- [Task requirements]
Scan the entries and tally the lines that include the string "plots". Reply with the figure alone.

- [Plain-text document sources]
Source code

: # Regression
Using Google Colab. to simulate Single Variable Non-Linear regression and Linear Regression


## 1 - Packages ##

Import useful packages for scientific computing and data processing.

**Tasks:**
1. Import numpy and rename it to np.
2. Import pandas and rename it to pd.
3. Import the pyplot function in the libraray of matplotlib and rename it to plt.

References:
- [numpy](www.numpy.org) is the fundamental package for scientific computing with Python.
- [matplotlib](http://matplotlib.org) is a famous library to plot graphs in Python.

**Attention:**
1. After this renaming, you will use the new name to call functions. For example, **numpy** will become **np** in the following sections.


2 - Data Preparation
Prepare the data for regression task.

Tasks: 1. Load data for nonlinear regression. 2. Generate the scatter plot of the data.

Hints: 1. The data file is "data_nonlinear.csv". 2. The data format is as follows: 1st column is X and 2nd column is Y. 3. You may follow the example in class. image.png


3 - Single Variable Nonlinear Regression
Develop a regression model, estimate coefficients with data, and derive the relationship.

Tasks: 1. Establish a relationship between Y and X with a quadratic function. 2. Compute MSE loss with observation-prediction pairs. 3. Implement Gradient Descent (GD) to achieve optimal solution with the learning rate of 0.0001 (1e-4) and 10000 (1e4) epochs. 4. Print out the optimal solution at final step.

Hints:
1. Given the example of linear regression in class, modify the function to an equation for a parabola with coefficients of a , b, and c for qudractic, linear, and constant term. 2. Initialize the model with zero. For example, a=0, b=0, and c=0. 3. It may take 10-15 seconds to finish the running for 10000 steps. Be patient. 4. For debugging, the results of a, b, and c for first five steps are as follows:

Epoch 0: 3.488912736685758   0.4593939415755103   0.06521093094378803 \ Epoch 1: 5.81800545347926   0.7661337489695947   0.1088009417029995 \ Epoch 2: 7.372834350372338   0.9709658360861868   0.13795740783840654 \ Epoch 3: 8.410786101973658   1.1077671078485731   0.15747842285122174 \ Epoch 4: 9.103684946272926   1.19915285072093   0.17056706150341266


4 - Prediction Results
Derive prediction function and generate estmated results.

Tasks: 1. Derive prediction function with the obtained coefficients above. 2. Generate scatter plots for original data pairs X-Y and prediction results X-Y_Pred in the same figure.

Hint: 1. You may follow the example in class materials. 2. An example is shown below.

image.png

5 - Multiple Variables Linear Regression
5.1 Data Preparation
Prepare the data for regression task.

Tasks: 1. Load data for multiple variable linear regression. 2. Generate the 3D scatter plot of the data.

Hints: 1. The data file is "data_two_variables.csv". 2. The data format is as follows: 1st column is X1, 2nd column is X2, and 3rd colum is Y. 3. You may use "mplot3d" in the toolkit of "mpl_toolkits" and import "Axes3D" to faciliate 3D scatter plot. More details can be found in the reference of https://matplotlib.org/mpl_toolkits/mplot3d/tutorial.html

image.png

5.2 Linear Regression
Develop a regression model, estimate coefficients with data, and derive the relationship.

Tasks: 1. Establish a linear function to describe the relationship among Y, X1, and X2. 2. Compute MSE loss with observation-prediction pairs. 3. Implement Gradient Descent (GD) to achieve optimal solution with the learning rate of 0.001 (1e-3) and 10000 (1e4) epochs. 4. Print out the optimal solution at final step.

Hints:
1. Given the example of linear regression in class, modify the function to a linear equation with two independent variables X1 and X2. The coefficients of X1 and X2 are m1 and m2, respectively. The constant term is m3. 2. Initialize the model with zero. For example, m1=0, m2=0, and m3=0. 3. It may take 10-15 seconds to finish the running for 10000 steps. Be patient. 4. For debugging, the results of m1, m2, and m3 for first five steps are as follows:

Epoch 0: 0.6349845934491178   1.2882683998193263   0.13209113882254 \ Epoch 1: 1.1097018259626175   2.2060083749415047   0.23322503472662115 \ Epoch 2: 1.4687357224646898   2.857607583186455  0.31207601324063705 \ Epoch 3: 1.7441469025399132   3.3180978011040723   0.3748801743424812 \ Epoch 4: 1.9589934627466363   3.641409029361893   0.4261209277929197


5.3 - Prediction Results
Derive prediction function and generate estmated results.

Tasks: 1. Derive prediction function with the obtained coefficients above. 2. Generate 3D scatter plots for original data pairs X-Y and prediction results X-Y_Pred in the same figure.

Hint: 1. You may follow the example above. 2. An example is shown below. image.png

- [Result for this task]
2